To date, a large percentage of the potential hydropower capacity has been developed in North America and Europe. However, considerable potential capacity remains in Africa, Asia (specifically China and India) and Latin America.

A major challenge stalling the accelerated growth of the hydropower industry is the large upfront capital investment required to build a new plant. Complicating matters is that the industry is heavily regulated and new investments are subject to the significant site, feasibility and environmental assessments by FERC (Federal Energy Regulatory Committee). A primary goal of America’s Water Infrastructure Act of 2018 was to expedite the licensing process in an effort to shorten the start-up process for new plants. 

Even though hydropower is considered less variable than wind or solar energy, over the long-term, it remains dependent on the level of precipitation and/ or water run-off. To realize the full potential of water power, innovative technologies are needed to harness resources from a wide array of water sources, from streams to oceans.

 

 

Download White Paper

Download The Future of Renewable Energy Relies on Innovations Focused on Increasing Output and Decreasing Costs White Paper to learn about emerging technologies designed to increase the profitability and reliability of renewable hydropower plants.

 

Most promising water power technologies

The Office of Energy Efficiency has identified what it classifies as the five most promising water technologies. These include:

1. Modular hydropower--uses separate, similar components that can be constructed offsite and then easily integrated into new or existing sites and scaled to greater capacities. The result is reduced installation and civil works costs, as well as less environmental impact

2. Powering non-powered dams--approximately 80,000 dams in the US don’t produce power, of which 50,000 have been identified as viable for power generation. Turbines could be added to these sites to efficiently add new hydropower capacity to the grid. (The powering of non-powered dams is another focus area of America’s Water Infrastructure Act of 2018.)

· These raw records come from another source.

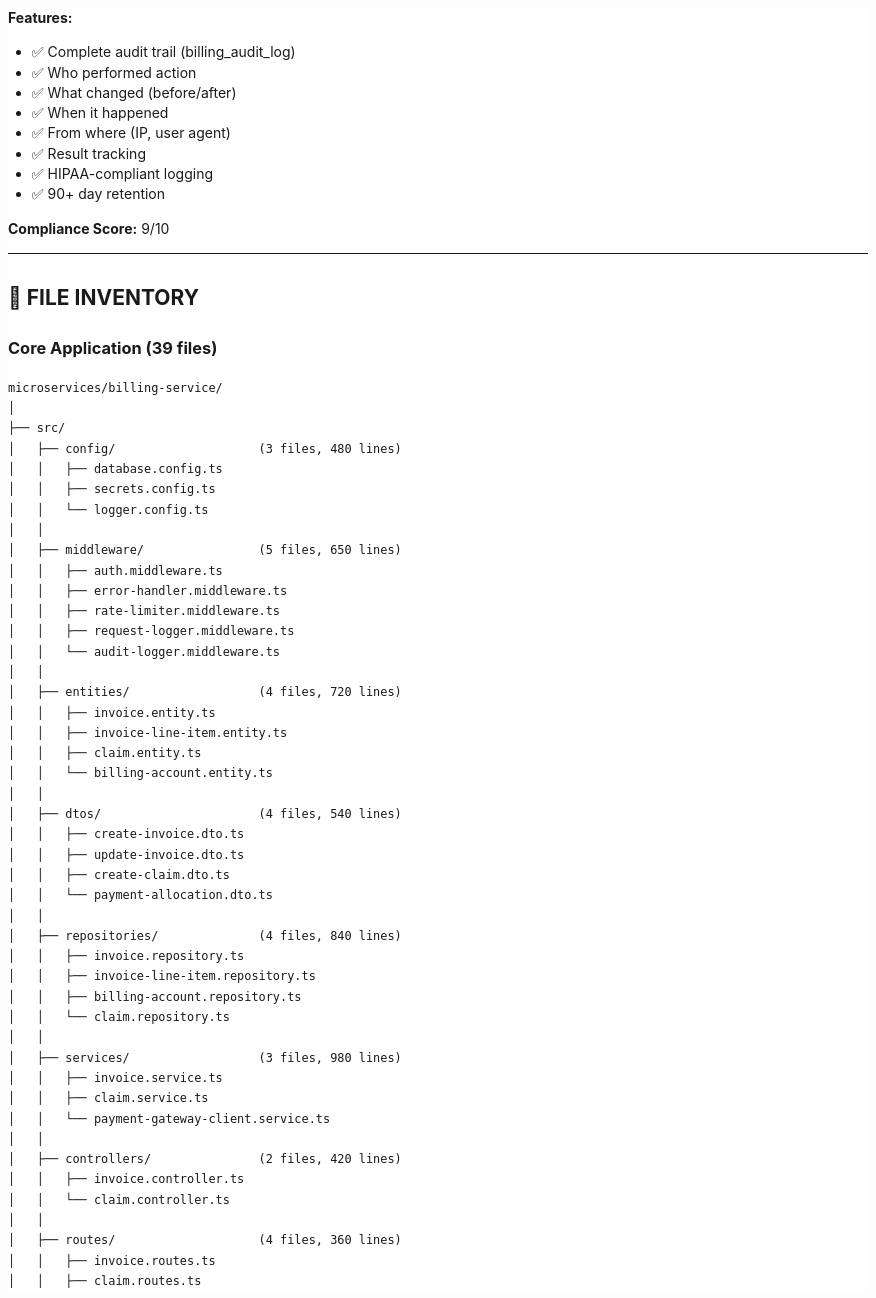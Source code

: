 **Features:**
- ✅ Complete audit trail (billing_audit_log)
- ✅ Who performed action
- ✅ What changed (before/after)
- ✅ When it happened
- ✅ From where (IP, user agent)
- ✅ Result tracking
- ✅ HIPAA-compliant logging
- ✅ 90+ day retention

**Compliance Score:** 9/10

---

## 📁 FILE INVENTORY

### Core Application (39 files)

```
microservices/billing-service/
│
├── src/
│   ├── config/                    (3 files, 480 lines)
│   │   ├── database.config.ts
│   │   ├── secrets.config.ts
│   │   └── logger.config.ts
│   │
│   ├── middleware/                (5 files, 650 lines)
│   │   ├── auth.middleware.ts
│   │   ├── error-handler.middleware.ts
│   │   ├── rate-limiter.middleware.ts
│   │   ├── request-logger.middleware.ts
│   │   └── audit-logger.middleware.ts
│   │
│   ├── entities/                  (4 files, 720 lines)
│   │   ├── invoice.entity.ts
│   │   ├── invoice-line-item.entity.ts
│   │   ├── claim.entity.ts
│   │   └── billing-account.entity.ts
│   │
│   ├── dtos/                      (4 files, 540 lines)
│   │   ├── create-invoice.dto.ts
│   │   ├── update-invoice.dto.ts
│   │   ├── create-claim.dto.ts
│   │   └── payment-allocation.dto.ts
│   │
│   ├── repositories/              (4 files, 840 lines)
│   │   ├── invoice.repository.ts
│   │   ├── invoice-line-item.repository.ts
│   │   ├── billing-account.repository.ts
│   │   └── claim.repository.ts
│   │
│   ├── services/                  (3 files, 980 lines)
│   │   ├── invoice.service.ts
│   │   ├── claim.service.ts
│   │   └── payment-gateway-client.service.ts
│   │
│   ├── controllers/               (2 files, 420 lines)
│   │   ├── invoice.controller.ts
│   │   └── claim.controller.ts
│   │
│   ├── routes/                    (4 files, 360 lines)
│   │   ├── invoice.routes.ts
│   │   ├── claim.routes.ts
```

3. Pumped-storage hydropower (PSH)--works like a big battery, pumping water to a higher elevation, which can then be released at any time to turn turbines and meet energy demand.

4. Tidal energy--although there are no permanent tidal power plants in the US as of June 2017, the Energy Department has funded research to develop new ways to install and maintain tidal power plants, specifically in the Pacific Northwest and the Atlantic Northeast regions. The Department is specifically looking to optimize a way to deploy and retrieve three tidal turbines together as a single system with one on-water operation without diver support.

5. Wave Energy--ocean waves pack immense energy but researchers have yet to identify a technology that can safely, reliably and cost-effectively convert wave energy into usable electricity.

 

Turbines are changing the game

Turbines that turn underwater to capture the hydrokinetic energy of the tide offer tremendous potential (as compared with the more traditional hydro-powered dams that rely on gravity to create energy). Water has a higher density than air which creates a bigger mass flow and generates more energy. To date, however, they have not proven cost-efficient or reliable over the long-term because underwater systems are harder to maintain and subject to corrosion.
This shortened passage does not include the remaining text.